In the synagogue at Nazareth, Jesus said to them, “Doubtless you will quote to me this proverb, ‘Doctor, cure yourself!’ And you will say, ‘Do here also in your hometown the things that we have heard you did at Capernaum.'” And he said, “Truly I tell you, no prophet is accepted in the prophet’s hometown. But the truth is, there were many widows in Israel in the time of Elijah, when the heaven was shut up three years and six months, and there was a severe famine over all the land; yet Elijah was sent to none of them except to a widow at Zarephath in Sidon.
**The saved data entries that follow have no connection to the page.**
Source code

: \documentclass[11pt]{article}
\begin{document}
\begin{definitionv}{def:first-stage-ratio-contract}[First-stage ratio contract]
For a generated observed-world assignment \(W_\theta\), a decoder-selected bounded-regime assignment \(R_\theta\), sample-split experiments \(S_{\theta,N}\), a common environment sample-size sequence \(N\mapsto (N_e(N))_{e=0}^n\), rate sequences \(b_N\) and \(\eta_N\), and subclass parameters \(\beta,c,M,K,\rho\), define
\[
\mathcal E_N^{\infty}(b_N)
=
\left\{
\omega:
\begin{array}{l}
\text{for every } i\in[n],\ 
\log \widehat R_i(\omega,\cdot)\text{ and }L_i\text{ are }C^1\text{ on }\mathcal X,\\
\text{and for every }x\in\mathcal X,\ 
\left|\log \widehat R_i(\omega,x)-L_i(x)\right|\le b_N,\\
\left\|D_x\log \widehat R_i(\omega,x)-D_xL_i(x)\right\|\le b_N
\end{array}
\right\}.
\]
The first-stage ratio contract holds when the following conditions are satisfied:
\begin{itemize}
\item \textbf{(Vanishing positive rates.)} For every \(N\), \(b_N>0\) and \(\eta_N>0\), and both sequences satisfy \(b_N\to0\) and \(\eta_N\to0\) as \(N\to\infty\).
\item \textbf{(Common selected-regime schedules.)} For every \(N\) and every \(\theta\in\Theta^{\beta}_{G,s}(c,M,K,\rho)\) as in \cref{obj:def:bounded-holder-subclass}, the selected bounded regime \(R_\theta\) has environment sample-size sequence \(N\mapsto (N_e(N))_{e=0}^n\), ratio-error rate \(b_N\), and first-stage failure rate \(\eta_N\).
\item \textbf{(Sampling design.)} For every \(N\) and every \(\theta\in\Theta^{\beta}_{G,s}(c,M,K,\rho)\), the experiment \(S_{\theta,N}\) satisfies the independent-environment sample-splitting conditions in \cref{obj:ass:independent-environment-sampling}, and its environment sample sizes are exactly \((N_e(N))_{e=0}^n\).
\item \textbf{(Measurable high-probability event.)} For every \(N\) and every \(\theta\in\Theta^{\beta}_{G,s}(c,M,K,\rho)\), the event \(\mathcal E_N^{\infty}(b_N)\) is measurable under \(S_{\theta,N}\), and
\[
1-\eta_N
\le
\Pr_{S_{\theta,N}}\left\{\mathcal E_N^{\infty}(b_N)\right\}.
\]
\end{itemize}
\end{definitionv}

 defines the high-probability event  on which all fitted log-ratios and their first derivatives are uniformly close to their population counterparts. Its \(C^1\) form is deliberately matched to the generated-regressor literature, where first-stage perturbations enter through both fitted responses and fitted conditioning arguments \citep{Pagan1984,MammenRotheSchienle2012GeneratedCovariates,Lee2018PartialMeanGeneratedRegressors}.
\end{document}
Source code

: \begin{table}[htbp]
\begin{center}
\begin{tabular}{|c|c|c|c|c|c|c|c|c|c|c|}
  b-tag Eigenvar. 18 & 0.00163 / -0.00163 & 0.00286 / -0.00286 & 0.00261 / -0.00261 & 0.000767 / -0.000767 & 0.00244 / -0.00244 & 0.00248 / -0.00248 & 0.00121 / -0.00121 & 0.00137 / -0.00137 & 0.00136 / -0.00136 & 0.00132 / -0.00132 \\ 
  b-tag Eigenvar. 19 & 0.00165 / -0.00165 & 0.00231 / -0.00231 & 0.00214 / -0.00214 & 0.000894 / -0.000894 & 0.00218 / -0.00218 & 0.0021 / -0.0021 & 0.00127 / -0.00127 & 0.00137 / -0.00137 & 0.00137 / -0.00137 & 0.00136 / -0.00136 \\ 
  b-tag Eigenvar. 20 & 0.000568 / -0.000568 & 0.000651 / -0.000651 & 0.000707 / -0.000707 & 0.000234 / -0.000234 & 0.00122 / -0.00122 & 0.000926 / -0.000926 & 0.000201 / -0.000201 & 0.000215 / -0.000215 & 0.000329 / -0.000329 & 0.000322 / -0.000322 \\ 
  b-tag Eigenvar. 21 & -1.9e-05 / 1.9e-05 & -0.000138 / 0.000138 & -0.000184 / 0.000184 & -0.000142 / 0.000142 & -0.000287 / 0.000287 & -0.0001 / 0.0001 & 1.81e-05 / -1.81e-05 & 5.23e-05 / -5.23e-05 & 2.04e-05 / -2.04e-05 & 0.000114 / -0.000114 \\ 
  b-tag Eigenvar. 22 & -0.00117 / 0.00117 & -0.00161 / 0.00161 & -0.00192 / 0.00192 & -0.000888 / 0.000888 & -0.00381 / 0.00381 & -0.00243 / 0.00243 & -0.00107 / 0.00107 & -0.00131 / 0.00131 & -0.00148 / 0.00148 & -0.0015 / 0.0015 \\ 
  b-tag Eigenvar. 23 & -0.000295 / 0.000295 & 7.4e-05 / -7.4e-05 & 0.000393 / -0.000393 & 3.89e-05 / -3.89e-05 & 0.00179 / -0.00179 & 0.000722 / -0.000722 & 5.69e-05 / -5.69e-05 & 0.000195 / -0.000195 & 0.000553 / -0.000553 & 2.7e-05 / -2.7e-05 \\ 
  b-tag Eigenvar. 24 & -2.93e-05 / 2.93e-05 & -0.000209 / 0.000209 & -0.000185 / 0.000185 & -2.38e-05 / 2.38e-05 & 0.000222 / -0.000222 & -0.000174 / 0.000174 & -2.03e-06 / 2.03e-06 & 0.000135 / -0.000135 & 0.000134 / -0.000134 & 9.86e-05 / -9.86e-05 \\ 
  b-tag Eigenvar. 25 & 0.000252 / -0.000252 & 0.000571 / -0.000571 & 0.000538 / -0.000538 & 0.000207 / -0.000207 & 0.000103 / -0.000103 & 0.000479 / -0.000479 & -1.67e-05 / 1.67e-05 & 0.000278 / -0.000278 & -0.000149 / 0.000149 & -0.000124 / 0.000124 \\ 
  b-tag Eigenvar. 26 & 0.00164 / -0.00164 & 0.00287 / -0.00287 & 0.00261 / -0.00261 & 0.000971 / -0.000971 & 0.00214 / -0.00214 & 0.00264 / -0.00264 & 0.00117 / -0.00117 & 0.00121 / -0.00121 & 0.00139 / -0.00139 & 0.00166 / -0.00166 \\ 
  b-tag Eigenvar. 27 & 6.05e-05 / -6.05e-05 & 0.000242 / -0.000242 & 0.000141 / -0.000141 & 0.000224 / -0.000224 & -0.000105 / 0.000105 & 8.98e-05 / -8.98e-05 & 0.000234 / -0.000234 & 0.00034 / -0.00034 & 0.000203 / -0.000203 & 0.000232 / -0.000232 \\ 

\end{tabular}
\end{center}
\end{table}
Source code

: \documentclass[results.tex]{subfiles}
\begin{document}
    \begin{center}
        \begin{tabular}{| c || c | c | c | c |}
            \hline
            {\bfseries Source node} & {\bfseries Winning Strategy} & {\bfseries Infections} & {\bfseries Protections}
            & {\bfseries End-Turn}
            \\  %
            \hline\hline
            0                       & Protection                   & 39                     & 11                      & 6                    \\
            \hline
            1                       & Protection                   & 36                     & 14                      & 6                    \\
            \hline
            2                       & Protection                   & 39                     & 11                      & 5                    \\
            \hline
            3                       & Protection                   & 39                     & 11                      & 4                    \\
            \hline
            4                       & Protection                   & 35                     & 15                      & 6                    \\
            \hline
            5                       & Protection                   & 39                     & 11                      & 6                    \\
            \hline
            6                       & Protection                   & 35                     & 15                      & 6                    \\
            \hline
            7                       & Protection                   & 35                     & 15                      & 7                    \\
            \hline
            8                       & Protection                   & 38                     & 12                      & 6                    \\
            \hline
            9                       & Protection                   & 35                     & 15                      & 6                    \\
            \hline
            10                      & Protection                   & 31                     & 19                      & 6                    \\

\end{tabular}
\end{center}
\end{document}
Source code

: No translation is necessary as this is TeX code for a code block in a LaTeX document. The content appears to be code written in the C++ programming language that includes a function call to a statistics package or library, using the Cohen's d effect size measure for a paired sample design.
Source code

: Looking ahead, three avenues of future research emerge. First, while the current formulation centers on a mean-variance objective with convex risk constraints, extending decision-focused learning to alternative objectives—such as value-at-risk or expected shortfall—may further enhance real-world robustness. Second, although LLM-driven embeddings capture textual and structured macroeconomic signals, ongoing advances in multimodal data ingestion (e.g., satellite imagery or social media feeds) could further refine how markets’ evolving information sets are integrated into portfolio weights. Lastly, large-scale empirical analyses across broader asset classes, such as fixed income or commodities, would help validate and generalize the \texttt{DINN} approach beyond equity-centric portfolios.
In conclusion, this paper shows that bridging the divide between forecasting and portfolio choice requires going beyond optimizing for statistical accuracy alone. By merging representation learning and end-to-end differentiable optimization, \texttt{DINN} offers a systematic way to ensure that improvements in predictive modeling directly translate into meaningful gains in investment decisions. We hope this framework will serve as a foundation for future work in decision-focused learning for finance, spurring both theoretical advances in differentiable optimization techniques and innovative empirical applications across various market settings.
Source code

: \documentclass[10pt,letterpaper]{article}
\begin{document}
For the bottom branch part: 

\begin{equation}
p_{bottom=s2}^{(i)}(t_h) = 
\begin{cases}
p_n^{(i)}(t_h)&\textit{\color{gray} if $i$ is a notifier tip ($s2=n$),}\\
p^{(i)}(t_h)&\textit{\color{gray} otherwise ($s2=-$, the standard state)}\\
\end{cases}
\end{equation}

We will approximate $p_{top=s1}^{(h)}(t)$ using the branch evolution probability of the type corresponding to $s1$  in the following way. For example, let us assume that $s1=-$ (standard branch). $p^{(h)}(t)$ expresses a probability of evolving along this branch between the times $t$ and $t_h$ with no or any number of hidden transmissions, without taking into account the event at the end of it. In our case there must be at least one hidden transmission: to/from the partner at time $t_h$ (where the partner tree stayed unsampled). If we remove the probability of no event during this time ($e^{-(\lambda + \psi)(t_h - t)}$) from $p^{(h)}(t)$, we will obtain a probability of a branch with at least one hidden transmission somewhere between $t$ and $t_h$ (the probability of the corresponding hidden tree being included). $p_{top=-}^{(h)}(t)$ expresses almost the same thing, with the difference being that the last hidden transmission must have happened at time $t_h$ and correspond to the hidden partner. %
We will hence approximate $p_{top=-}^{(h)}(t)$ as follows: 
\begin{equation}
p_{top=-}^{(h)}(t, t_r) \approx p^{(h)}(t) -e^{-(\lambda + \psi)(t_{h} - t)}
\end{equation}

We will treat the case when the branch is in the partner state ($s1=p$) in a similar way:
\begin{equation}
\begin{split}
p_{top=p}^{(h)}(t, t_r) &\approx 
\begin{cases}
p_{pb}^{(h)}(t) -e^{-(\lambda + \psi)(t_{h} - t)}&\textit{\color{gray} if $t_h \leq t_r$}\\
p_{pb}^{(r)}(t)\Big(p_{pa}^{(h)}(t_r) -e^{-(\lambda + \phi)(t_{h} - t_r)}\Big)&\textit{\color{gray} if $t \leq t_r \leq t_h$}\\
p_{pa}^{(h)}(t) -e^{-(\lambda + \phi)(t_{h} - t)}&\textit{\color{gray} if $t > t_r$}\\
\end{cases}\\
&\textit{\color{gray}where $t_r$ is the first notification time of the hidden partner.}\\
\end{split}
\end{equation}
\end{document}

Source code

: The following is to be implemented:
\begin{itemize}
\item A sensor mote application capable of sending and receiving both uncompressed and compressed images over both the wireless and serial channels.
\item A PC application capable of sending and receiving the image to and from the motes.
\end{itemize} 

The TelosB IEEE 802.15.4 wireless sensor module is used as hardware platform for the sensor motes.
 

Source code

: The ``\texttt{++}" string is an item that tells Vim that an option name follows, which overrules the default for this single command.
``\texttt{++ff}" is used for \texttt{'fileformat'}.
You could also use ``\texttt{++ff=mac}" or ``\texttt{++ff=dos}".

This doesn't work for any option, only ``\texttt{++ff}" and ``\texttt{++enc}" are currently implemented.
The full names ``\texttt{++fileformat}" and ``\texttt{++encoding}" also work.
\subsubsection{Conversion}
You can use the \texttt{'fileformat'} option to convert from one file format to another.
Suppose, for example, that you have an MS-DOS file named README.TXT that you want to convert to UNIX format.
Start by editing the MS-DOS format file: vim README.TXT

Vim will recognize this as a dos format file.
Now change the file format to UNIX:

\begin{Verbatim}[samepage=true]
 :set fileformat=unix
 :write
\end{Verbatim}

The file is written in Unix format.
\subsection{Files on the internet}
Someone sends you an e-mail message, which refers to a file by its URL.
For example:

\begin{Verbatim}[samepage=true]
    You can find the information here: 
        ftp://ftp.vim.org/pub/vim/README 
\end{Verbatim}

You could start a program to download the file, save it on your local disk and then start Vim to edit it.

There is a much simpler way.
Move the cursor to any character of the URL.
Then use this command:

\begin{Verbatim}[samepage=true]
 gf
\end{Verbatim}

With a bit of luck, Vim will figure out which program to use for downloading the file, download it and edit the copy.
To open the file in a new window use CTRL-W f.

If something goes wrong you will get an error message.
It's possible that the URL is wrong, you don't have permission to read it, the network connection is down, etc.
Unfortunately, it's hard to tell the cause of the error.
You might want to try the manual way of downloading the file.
There were also many lepers in Israel in the time of the prophet Elisha, and none of them was cleansed except Naaman the Syrian.” When they heard this, all in the synagogue were filled with rage. They got up, drove him out of the town, and led him to the brow of the hill on which their town was built, so that they might hurl him off the cliff. But he passed through the midst of them and went on his way.
From Rick Putman
And he said, “Truly I tell you, no prophet is accepted in the prophet’s hometown.”
I want us to think deeply about Jesus’ word “hometown”. Let us consider that “hometown” might have a broader meaning than and actual geographical location. Perhaps “hometown” refers to the seat of our very essence, our souls. Perhaps it’s here the prophet is unwelcome.